Supplied information START

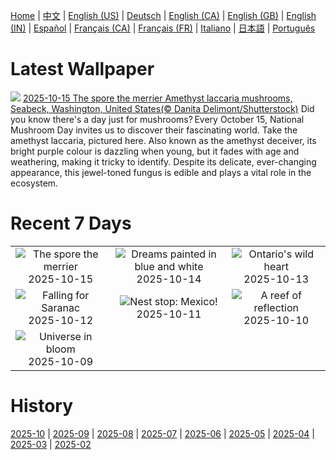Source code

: [Home](../README.md) | [中文](zh-CN.md) | [English (US)](en-US.md) | [Deutsch](de-DE.md) | [English (CA)](en-CA.md) | [English (GB)](en-GB.md) | [English (IN)](en-IN.md) | [Español](es-ES.md) | [Français (CA)](fr-CA.md) | [Français (FR)](fr-FR.md) | [Italiano](it-IT.md) | [日本語](ja-JP.md) | [Português](pt-BR.md)

# Latest Wallpaper
![](https://www.bing.com/th?id=OHR.AmethystLaccaria_EN-CA2561600829_UHD.jpg)
[2025-10-15 The spore the merrier Amethyst laccaria mushrooms, Seabeck, Washington, United States(© Danita Delimont/Shutterstock)](https://www.bing.com/th?id=OHR.AmethystLaccaria_EN-CA2561600829_UHD.jpg)
Did you know there's a day just for mushrooms? Every October 15, National Mushroom Day invites us to discover their fascinating world. Take the amethyst laccaria, pictured here. Also known as the amethyst deceiver, its bright purple colour is dazzling when young, but it fades with age and weathering, making it tricky to identify. Despite its delicate, ever-changing appearance, this jewel-toned fungus is edible and plays a vital role in the ecosystem.

# Recent 7 Days
|  |  |  |
|:---:|:---:|:---:|
| ![](https://www.bing.com/th?id=OHR.AmethystLaccaria_EN-CA2561600829_400x240.jpg "The spore the merrier") 2025-10-15 | ![](https://www.bing.com/th?id=OHR.OiaSantorini_EN-CA2309047812_400x240.jpg "Dreams painted in blue and white") 2025-10-14 | ![](https://www.bing.com/th?id=OHR.AlgonParkOnt_EN-CA8810326454_400x240.jpg "Ontario's wild heart") 2025-10-13 |
| ![](https://www.bing.com/th?id=OHR.SaranacLake_EN-CA8587691019_400x240.jpg "Falling for Saranac") 2025-10-12 | ![](https://www.bing.com/th?id=OHR.WoodDuckHen_EN-CA8442966636_400x240.jpg "Nest stop: Mexico!") 2025-10-11 | ![](https://www.bing.com/th?id=OHR.MonurikiFiji_EN-CA8167749404_400x240.jpg "A reef of reflection") 2025-10-10 |
| ![](https://www.bing.com/th?id=OHR.WebbPillars_EN-CA8021988309_400x240.jpg "Universe in bloom") 2025-10-09 |  |  |

# History
[2025-10](../archives/wallpaper/en-CA/w_2025_10.md) | [2025-09](../archives/wallpaper/en-CA/w_2025_09.md) | [2025-08](../archives/wallpaper/en-CA/w_2025_08.md) | [2025-07](../archives/wallpaper/en-CA/w_2025_07.md) | [2025-06](../archives/wallpaper/en-CA/w_2025_06.md) | [2025-05](../archives/wallpaper/en-CA/w_2025_05.md) | [2025-04](../archives/wallpaper/en-CA/w_2025_04.md) | [2025-03](../archives/wallpaper/en-CA/w_2025_03.md) | [2025-02](../archives/wallpaper/en-CA/w_2025_02.md)

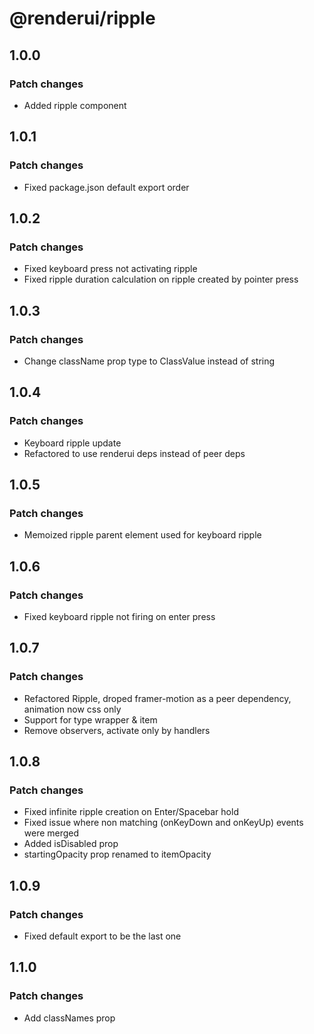 # @renderui/ripple

## 1.0.0

### Patch changes

- Added ripple component

## 1.0.1

### Patch changes

- Fixed package.json default export order

## 1.0.2

### Patch changes

- Fixed keyboard press not activating ripple
- Fixed ripple duration calculation on ripple created by pointer press

## 1.0.3

### Patch changes

- Change className prop type to ClassValue instead of string

## 1.0.4

### Patch changes

- Keyboard ripple update
- Refactored to use renderui deps instead of peer deps

## 1.0.5

### Patch changes

- Memoized ripple parent element used for keyboard ripple

## 1.0.6

### Patch changes

- Fixed keyboard ripple not firing on enter press

## 1.0.7

### Patch changes

- Refactored Ripple, droped framer-motion as a peer dependency, animation now css only
- Support for type wrapper & item
- Remove observers, activate only by handlers

## 1.0.8

### Patch changes

- Fixed infinite ripple creation on Enter/Spacebar hold
- Fixed issue where non matching (onKeyDown and onKeyUp) events were merged
- Added isDisabled prop
- startingOpacity prop renamed to itemOpacity

## 1.0.9

### Patch changes

- Fixed default export to be the last one

## 1.1.0

### Patch changes

- Add classNames prop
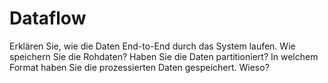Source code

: # Dataflow

Erklären Sie, wie die Daten End-to-End durch das System laufen.
Wie speichern Sie die Rohdaten?
Haben Sie die Daten partitioniert?
In welchem Format haben Sie die prozessierten Daten gespeichert. Wieso?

Supplied information END

[What you have to do]: All lines from the one containing "- Add classNames prop" to the last line of the records above, both included, need to be repeated word for word; omit the pictures.

[Answer section]:
- Add classNames prop
Source code

: # Dataflow

Erklären Sie, wie die Daten End-to-End durch das System laufen.
Wie speichern Sie die Rohdaten?
Haben Sie die Daten partitioniert?
In welchem Format haben Sie die prozessierten Daten gespeichert. Wieso?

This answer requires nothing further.